Print the records below word for word, but leave out the pictures.

══════════

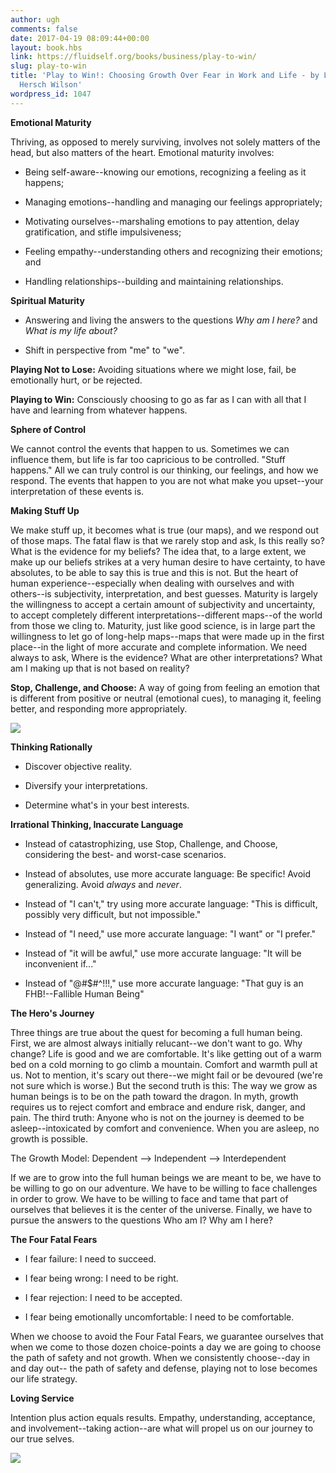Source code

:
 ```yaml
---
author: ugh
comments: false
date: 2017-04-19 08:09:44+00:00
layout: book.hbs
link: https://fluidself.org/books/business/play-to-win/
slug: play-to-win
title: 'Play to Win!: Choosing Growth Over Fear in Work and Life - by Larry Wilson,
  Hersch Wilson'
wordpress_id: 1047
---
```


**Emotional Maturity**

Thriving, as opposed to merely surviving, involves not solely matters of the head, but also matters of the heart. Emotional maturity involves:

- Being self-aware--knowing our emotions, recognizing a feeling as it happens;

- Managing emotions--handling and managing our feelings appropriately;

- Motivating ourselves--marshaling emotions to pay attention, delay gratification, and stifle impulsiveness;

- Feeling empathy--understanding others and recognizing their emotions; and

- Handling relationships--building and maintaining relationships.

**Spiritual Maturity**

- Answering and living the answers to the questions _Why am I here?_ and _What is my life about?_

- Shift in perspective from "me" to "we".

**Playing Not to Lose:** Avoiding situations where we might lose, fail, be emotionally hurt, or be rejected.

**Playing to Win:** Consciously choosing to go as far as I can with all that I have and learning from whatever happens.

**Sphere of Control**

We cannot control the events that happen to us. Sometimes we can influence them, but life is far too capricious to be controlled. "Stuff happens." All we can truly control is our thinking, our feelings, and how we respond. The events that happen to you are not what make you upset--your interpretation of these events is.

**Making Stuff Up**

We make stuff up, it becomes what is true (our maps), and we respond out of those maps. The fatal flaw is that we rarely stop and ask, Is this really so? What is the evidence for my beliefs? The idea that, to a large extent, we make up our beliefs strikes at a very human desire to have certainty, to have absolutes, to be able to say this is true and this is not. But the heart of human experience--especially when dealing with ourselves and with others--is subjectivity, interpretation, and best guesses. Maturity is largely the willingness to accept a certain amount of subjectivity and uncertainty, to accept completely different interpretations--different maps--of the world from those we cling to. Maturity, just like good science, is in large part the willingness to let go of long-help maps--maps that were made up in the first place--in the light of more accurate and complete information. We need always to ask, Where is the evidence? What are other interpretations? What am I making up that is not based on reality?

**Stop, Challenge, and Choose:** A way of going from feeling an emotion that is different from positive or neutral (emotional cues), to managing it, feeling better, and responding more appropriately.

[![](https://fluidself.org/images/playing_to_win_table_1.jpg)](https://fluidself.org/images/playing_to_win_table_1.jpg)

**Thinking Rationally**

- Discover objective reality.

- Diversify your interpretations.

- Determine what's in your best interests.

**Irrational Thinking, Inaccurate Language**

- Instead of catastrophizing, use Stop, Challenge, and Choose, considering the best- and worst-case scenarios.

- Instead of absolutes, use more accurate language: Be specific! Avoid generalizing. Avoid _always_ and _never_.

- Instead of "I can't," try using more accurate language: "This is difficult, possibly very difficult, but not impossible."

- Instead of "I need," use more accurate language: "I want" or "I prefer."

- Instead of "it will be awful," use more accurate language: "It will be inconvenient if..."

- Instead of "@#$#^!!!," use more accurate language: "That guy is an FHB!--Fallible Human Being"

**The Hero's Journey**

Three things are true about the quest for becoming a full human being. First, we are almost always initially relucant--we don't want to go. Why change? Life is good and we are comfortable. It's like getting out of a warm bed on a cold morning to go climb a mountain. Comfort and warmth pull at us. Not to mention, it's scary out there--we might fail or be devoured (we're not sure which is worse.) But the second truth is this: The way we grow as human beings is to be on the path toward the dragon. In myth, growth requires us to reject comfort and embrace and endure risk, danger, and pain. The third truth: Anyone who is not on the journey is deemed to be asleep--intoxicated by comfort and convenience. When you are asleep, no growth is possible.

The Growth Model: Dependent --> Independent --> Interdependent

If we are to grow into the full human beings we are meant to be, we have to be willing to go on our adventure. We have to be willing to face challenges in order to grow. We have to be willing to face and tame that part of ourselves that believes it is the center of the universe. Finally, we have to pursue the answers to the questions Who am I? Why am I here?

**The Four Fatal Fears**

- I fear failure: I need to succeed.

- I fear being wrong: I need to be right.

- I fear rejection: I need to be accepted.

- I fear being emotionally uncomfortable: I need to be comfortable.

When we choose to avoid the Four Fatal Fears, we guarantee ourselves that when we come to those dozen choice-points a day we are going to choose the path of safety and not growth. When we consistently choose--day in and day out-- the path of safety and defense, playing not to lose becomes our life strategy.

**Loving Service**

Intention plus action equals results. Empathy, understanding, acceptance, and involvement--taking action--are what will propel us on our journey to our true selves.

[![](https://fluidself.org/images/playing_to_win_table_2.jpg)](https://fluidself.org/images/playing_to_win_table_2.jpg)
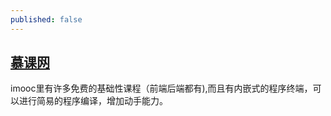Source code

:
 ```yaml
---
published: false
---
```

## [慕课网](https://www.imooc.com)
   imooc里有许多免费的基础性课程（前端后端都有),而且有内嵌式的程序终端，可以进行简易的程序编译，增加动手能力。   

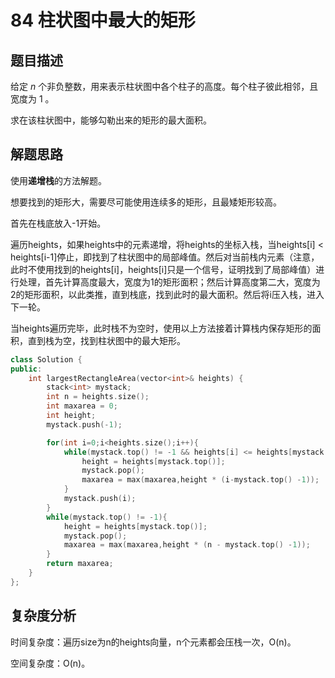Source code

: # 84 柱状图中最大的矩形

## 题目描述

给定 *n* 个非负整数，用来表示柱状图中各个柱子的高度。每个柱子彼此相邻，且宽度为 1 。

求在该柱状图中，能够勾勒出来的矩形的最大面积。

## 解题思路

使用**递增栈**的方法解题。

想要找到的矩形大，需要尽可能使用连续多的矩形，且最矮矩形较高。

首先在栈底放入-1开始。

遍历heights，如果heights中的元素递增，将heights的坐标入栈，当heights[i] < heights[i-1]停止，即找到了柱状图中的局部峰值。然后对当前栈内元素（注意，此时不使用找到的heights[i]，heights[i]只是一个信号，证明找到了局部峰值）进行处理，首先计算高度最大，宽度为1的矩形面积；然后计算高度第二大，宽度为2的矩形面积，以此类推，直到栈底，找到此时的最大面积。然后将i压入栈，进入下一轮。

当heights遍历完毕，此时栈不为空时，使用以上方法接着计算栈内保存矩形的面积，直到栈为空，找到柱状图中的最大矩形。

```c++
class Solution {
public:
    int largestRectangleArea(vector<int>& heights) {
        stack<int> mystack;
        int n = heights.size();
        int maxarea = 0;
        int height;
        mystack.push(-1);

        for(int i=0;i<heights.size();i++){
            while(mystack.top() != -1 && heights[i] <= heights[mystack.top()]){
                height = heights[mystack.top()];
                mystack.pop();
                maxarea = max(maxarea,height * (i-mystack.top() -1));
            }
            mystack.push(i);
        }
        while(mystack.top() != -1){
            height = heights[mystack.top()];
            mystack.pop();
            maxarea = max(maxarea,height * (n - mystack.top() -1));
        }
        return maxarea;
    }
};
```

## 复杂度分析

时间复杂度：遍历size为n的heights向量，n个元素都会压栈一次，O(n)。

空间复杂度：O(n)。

══════════

* Answer space:
Source code

:
 ```yaml
---
author: ugh
comments: false
date: 2017-04-19 08:09:44+00:00
layout: book.hbs
link: https://fluidself.org/books/business/play-to-win/
slug: play-to-win
title: 'Play to Win!: Choosing Growth Over Fear in Work and Life - by Larry Wilson,
  Hersch Wilson'
wordpress_id: 1047
---
```


**Emotional Maturity**

Thriving, as opposed to merely surviving, involves not solely matters of the head, but also matters of the heart. Emotional maturity involves:

- Being self-aware--knowing our emotions, recognizing a feeling as it happens;

- Managing emotions--handling and managing our feelings appropriately;

- Motivating ourselves--marshaling emotions to pay attention, delay gratification, and stifle impulsiveness;

- Feeling empathy--understanding others and recognizing their emotions; and

- Handling relationships--building and maintaining relationships.

**Spiritual Maturity**

- Answering and living the answers to the questions _Why am I here?_ and _What is my life about?_

- Shift in perspective from "me" to "we".

**Playing Not to Lose:** Avoiding situations where we might lose, fail, be emotionally hurt, or be rejected.

**Playing to Win:** Consciously choosing to go as far as I can with all that I have and learning from whatever happens.

**Sphere of Control**

We cannot control the events that happen to us. Sometimes we can influence them, but life is far too capricious to be controlled. "Stuff happens." All we can truly control is our thinking, our feelings, and how we respond. The events that happen to you are not what make you upset--your interpretation of these events is.

**Making Stuff Up**

We make stuff up, it becomes what is true (our maps), and we respond out of those maps. The fatal flaw is that we rarely stop and ask, Is this really so? What is the evidence for my beliefs? The idea that, to a large extent, we make up our beliefs strikes at a very human desire to have certainty, to have absolutes, to be able to say this is true and this is not. But the heart of human experience--especially when dealing with ourselves and with others--is subjectivity, interpretation, and best guesses. Maturity is largely the willingness to accept a certain amount of subjectivity and uncertainty, to accept completely different interpretations--different maps--of the world from those we cling to. Maturity, just like good science, is in large part the willingness to let go of long-help maps--maps that were made up in the first place--in the light of more accurate and complete information. We need always to ask, Where is the evidence? What are other interpretations? What am I making up that is not based on reality?

**Stop, Challenge, and Choose:** A way of going from feeling an emotion that is different from positive or neutral (emotional cues), to managing it, feeling better, and responding more appropriately.

[![](https://fluidself.org/images/playing_to_win_table_1.jpg)](https://fluidself.org/images/playing_to_win_table_1.jpg)

**Thinking Rationally**

- Discover objective reality.

- Diversify your interpretations.

- Determine what's in your best interests.

**Irrational Thinking, Inaccurate Language**

- Instead of catastrophizing, use Stop, Challenge, and Choose, considering the best- and worst-case scenarios.

- Instead of absolutes, use more accurate language: Be specific! Avoid generalizing. Avoid _always_ and _never_.

- Instead of "I can't," try using more accurate language: "This is difficult, possibly very difficult, but not impossible."

- Instead of "I need," use more accurate language: "I want" or "I prefer."

- Instead of "it will be awful," use more accurate language: "It will be inconvenient if..."

- Instead of "@#$#^!!!," use more accurate language: "That guy is an FHB!--Fallible Human Being"

**The Hero's Journey**

Three things are true about the quest for becoming a full human being. First, we are almost always initially relucant--we don't want to go. Why change? Life is good and we are comfortable. It's like getting out of a warm bed on a cold morning to go climb a mountain. Comfort and warmth pull at us. Not to mention, it's scary out there--we might fail or be devoured (we're not sure which is worse.) But the second truth is this: The way we grow as human beings is to be on the path toward the dragon. In myth, growth requires us to reject comfort and embrace and endure risk, danger, and pain. The third truth: Anyone who is not on the journey is deemed to be asleep--intoxicated by comfort and convenience. When you are asleep, no growth is possible.

The Growth Model: Dependent --> Independent --> Interdependent

If we are to grow into the full human beings we are meant to be, we have to be willing to go on our adventure. We have to be willing to face challenges in order to grow. We have to be willing to face and tame that part of ourselves that believes it is the center of the universe. Finally, we have to pursue the answers to the questions Who am I? Why am I here?

**The Four Fatal Fears**

- I fear failure: I need to succeed.

- I fear being wrong: I need to be right.

- I fear rejection: I need to be accepted.

- I fear being emotionally uncomfortable: I need to be comfortable.

When we choose to avoid the Four Fatal Fears, we guarantee ourselves that when we come to those dozen choice-points a day we are going to choose the path of safety and not growth. When we consistently choose--day in and day out-- the path of safety and defense, playing not to lose becomes our life strategy.

**Loving Service**

Intention plus action equals results. Empathy, understanding, acceptance, and involvement--taking action--are what will propel us on our journey to our true selves.

[![](https://fluidself.org/images/playing_to_win_table_2.jpg)](https://fluidself.org/images/playing_to_win_table_2.jpg)
Source code

:
 ```yaml
---
published: false
---
```

## [慕课网](https://www.imooc.com)
   imooc里有许多免费的基础性课程（前端后端都有),而且有内嵌式的程序终端，可以进行简易的程序编译，增加动手能力。   

Source code

: # 84 柱状图中最大的矩形

## 题目描述

给定 *n* 个非负整数，用来表示柱状图中各个柱子的高度。每个柱子彼此相邻，且宽度为 1 。

求在该柱状图中，能够勾勒出来的矩形的最大面积。

## 解题思路

使用**递增栈**的方法解题。

想要找到的矩形大，需要尽可能使用连续多的矩形，且最矮矩形较高。

首先在栈底放入-1开始。

遍历heights，如果heights中的元素递增，将heights的坐标入栈，当heights[i] < heights[i-1]停止，即找到了柱状图中的局部峰值。然后对当前栈内元素（注意，此时不使用找到的heights[i]，heights[i]只是一个信号，证明找到了局部峰值）进行处理，首先计算高度最大，宽度为1的矩形面积；然后计算高度第二大，宽度为2的矩形面积，以此类推，直到栈底，找到此时的最大面积。然后将i压入栈，进入下一轮。

当heights遍历完毕，此时栈不为空时，使用以上方法接着计算栈内保存矩形的面积，直到栈为空，找到柱状图中的最大矩形。

```c++
class Solution {
public:
    int largestRectangleArea(vector<int>& heights) {
        stack<int> mystack;
        int n = heights.size();
        int maxarea = 0;
        int height;
        mystack.push(-1);

        for(int i=0;i<heights.size();i++){
            while(mystack.top() != -1 && heights[i] <= heights[mystack.top()]){
                height = heights[mystack.top()];
                mystack.pop();
                maxarea = max(maxarea,height * (i-mystack.top() -1));
            }
            mystack.push(i);
        }
        while(mystack.top() != -1){
            height = heights[mystack.top()];
            mystack.pop();
            maxarea = max(maxarea,height * (n - mystack.top() -1));
        }
        return maxarea;
    }
};
```

## 复杂度分析

时间复杂度：遍历size为n的heights向量，n个元素都会压栈一次，O(n)。

空间复杂度：O(n)。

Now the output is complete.